> Records for this task
^^^^^^^^

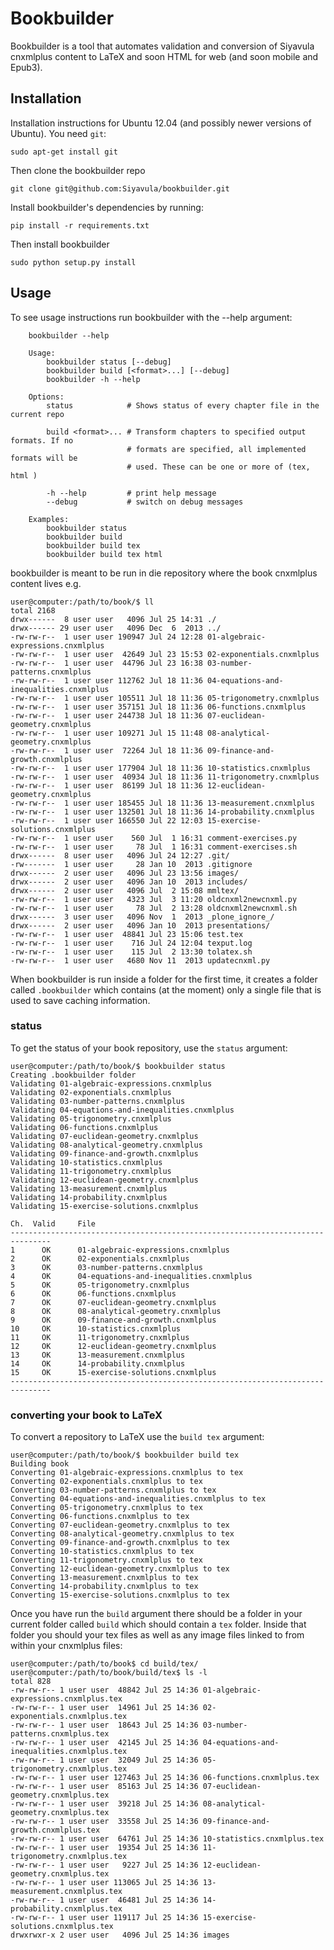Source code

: Bookbuilder
===========

Bookbuilder is a tool that automates validation and conversion of Siyavula
cnxmlplus content to LaTeX and soon HTML for web (and soon mobile and Epub3).



## Installation

Installation instructions for Ubuntu 12.04 (and possibly newer versions of
Ubuntu).  You need `git`:

    sudo apt-get install git

Then clone the bookbuilder repo

    git clone git@github.com:Siyavula/bookbuilder.git


Install bookbuilder's dependencies by running:

    pip install -r requirements.txt

Then install bookbuilder

    sudo python setup.py install



## Usage

To see usage instructions run bookbuilder with the --help argument:

```
    bookbuilder --help

    Usage:
        bookbuilder status [--debug]
        bookbuilder build [<format>...] [--debug]
        bookbuilder -h --help
    
    Options:
        status            # Shows status of every chapter file in the current repo
    
        build <format>... # Transform chapters to specified output formats. If no
                          # formats are specified, all implemented formats will be
                          # used. These can be one or more of (tex, html )
    
        -h --help         # print help message
        --debug           # switch on debug messages
    
    Examples:
        bookbuilder status
        bookbuilder build
        bookbuilder build tex
        bookbuilder build tex html
```

bookbuilder is meant to be run in die repository where the book cnxmlplus
content lives e.g.

    user@computer:/path/to/book/$ ll
    total 2168
    drwx------  8 user user   4096 Jul 25 14:31 ./
    drwx------ 29 user user   4096 Dec  6  2013 ../
    -rw-rw-r--  1 user user 190947 Jul 24 12:28 01-algebraic-expressions.cnxmlplus
    -rw-rw-r--  1 user user  42649 Jul 23 15:53 02-exponentials.cnxmlplus
    -rw-rw-r--  1 user user  44796 Jul 23 16:38 03-number-patterns.cnxmlplus
    -rw-rw-r--  1 user user 112762 Jul 18 11:36 04-equations-and-inequalities.cnxmlplus
    -rw-rw-r--  1 user user 105511 Jul 18 11:36 05-trigonometry.cnxmlplus
    -rw-rw-r--  1 user user 357151 Jul 18 11:36 06-functions.cnxmlplus
    -rw-rw-r--  1 user user 244738 Jul 18 11:36 07-euclidean-geometry.cnxmlplus
    -rw-rw-r--  1 user user 109271 Jul 15 11:48 08-analytical-geometry.cnxmlplus
    -rw-rw-r--  1 user user  72264 Jul 18 11:36 09-finance-and-growth.cnxmlplus
    -rw-rw-r--  1 user user 177904 Jul 18 11:36 10-statistics.cnxmlplus
    -rw-rw-r--  1 user user  40934 Jul 18 11:36 11-trigonometry.cnxmlplus
    -rw-rw-r--  1 user user  86199 Jul 18 11:36 12-euclidean-geometry.cnxmlplus
    -rw-rw-r--  1 user user 185455 Jul 18 11:36 13-measurement.cnxmlplus
    -rw-rw-r--  1 user user 132501 Jul 18 11:36 14-probability.cnxmlplus
    -rw-rw-r--  1 user user 166550 Jul 22 12:03 15-exercise-solutions.cnxmlplus
    -rw-rw-r--  1 user user    560 Jul  1 16:31 comment-exercises.py
    -rw-rw-r--  1 user user     78 Jul  1 16:31 comment-exercises.sh
    drwx------  8 user user   4096 Jul 24 12:27 .git/
    -rw-------  1 user user     28 Jan 10  2013 .gitignore
    drwx------  2 user user   4096 Jul 23 13:56 images/
    drwx------  2 user user   4096 Jan 10  2013 includes/
    drwx------  2 user user   4096 Jul  2 15:08 mmltex/
    -rw-rw-r--  1 user user   4323 Jul  3 11:20 oldcnxml2newcnxml.py
    -rw-rw-r--  1 user user     78 Jul  2 13:28 oldcnxml2newcnxml.sh
    drwx------  3 user user   4096 Nov  1  2013 _plone_ignore_/
    drwx------  2 user user   4096 Jan 10  2013 presentations/
    -rw-rw-r--  1 user user  48841 Jul 23 15:06 test.tex
    -rw-rw-r--  1 user user    716 Jul 24 12:04 texput.log
    -rw-rw-r--  1 user user    115 Jul  2 13:30 tolatex.sh
    -rw-rw-r--  1 user user   4680 Nov 11  2013 updatecnxml.py



When bookbuilder is run inside a folder for the first time, it creates a folder
called `.bookbuilder` which contains (at the moment) only a single file that
is used to save caching information.

### status
To get the status of your book repository, use the `status` argument:

    user@computer:/path/to/book/$ bookbuilder status
    Creating .bookbuilder folder
    Validating 01-algebraic-expressions.cnxmlplus
    Validating 02-exponentials.cnxmlplus
    Validating 03-number-patterns.cnxmlplus
    Validating 04-equations-and-inequalities.cnxmlplus
    Validating 05-trigonometry.cnxmlplus
    Validating 06-functions.cnxmlplus
    Validating 07-euclidean-geometry.cnxmlplus
    Validating 08-analytical-geometry.cnxmlplus
    Validating 09-finance-and-growth.cnxmlplus
    Validating 10-statistics.cnxmlplus
    Validating 11-trigonometry.cnxmlplus
    Validating 12-euclidean-geometry.cnxmlplus
    Validating 13-measurement.cnxmlplus
    Validating 14-probability.cnxmlplus
    Validating 15-exercise-solutions.cnxmlplus

    Ch.  Valid     File
    -------------------------------------------------------------------------------
    1      OK      01-algebraic-expressions.cnxmlplus
    2      OK      02-exponentials.cnxmlplus
    3      OK      03-number-patterns.cnxmlplus
    4      OK      04-equations-and-inequalities.cnxmlplus
    5      OK      05-trigonometry.cnxmlplus
    6      OK      06-functions.cnxmlplus
    7      OK      07-euclidean-geometry.cnxmlplus
    8      OK      08-analytical-geometry.cnxmlplus
    9      OK      09-finance-and-growth.cnxmlplus
    10     OK      10-statistics.cnxmlplus
    11     OK      11-trigonometry.cnxmlplus
    12     OK      12-euclidean-geometry.cnxmlplus
    13     OK      13-measurement.cnxmlplus
    14     OK      14-probability.cnxmlplus
    15     OK      15-exercise-solutions.cnxmlplus
    -------------------------------------------------------------------------------


### converting your book to LaTeX

To convert a repository to LaTeX use the `build tex` argument:

    user@computer:/path/to/book/$ bookbuilder build tex
    Building book
    Converting 01-algebraic-expressions.cnxmlplus to tex
    Converting 02-exponentials.cnxmlplus to tex
    Converting 03-number-patterns.cnxmlplus to tex
    Converting 04-equations-and-inequalities.cnxmlplus to tex
    Converting 05-trigonometry.cnxmlplus to tex
    Converting 06-functions.cnxmlplus to tex
    Converting 07-euclidean-geometry.cnxmlplus to tex
    Converting 08-analytical-geometry.cnxmlplus to tex
    Converting 09-finance-and-growth.cnxmlplus to tex
    Converting 10-statistics.cnxmlplus to tex
    Converting 11-trigonometry.cnxmlplus to tex
    Converting 12-euclidean-geometry.cnxmlplus to tex
    Converting 13-measurement.cnxmlplus to tex
    Converting 14-probability.cnxmlplus to tex
    Converting 15-exercise-solutions.cnxmlplus to tex


Once you have run the `build` argument there should be a folder in your current
folder called `build` which should contain a `tex` folder. Inside that folder
you should your tex files as well as any image files linked to from within 
your cnxmlplus files:

    user@computer:/path/to/book$ cd build/tex/
    user@computer:/path/to/book/build/tex$ ls -l
    total 828
    -rw-rw-r-- 1 user user  48842 Jul 25 14:36 01-algebraic-expressions.cnxmlplus.tex
    -rw-rw-r-- 1 user user  14961 Jul 25 14:36 02-exponentials.cnxmlplus.tex
    -rw-rw-r-- 1 user user  18643 Jul 25 14:36 03-number-patterns.cnxmlplus.tex
    -rw-rw-r-- 1 user user  42145 Jul 25 14:36 04-equations-and-inequalities.cnxmlplus.tex
    -rw-rw-r-- 1 user user  32049 Jul 25 14:36 05-trigonometry.cnxmlplus.tex
    -rw-rw-r-- 1 user user 127463 Jul 25 14:36 06-functions.cnxmlplus.tex
    -rw-rw-r-- 1 user user  85163 Jul 25 14:36 07-euclidean-geometry.cnxmlplus.tex
    -rw-rw-r-- 1 user user  39218 Jul 25 14:36 08-analytical-geometry.cnxmlplus.tex
    -rw-rw-r-- 1 user user  33558 Jul 25 14:36 09-finance-and-growth.cnxmlplus.tex
    -rw-rw-r-- 1 user user  64761 Jul 25 14:36 10-statistics.cnxmlplus.tex
    -rw-rw-r-- 1 user user  19354 Jul 25 14:36 11-trigonometry.cnxmlplus.tex
    -rw-rw-r-- 1 user user   9227 Jul 25 14:36 12-euclidean-geometry.cnxmlplus.tex
    -rw-rw-r-- 1 user user 113065 Jul 25 14:36 13-measurement.cnxmlplus.tex
    -rw-rw-r-- 1 user user  46481 Jul 25 14:36 14-probability.cnxmlplus.tex
    -rw-rw-r-- 1 user user 119117 Jul 25 14:36 15-exercise-solutions.cnxmlplus.tex
    drwxrwxr-x 2 user user   4096 Jul 25 14:36 images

^^^^^^^^

Return all lines of the material above in which "argument" occurs.

> Answer to this task
To see usage instructions run bookbuilder with the --help argument:
To get the status of your book repository, use the `status` argument:
To convert a repository to LaTeX use the `build tex` argument:
Once you have run the `build` argument there should be a folder in your current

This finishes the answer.